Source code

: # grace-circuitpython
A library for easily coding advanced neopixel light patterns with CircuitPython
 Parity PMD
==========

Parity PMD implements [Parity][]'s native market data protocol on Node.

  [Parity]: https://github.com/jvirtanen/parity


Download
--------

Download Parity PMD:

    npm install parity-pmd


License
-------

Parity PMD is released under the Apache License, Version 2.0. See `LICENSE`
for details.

┄┄┄┄┄┄

### EXERCISE AIM
Copy exactly the lines from the one containing "Parity PMD implements" through the last line of the records, both included, and nothing else.

### SOLUTION TO THE EXERCISE
Parity PMD implements [Parity][]'s native market data protocol on Node.

  [Parity]: https://github.com/jvirtanen/parity


Download
--------

Download Parity PMD:

    npm install parity-pmd


License
-------

Parity PMD is released under the Apache License, Version 2.0. See `LICENSE`
for details.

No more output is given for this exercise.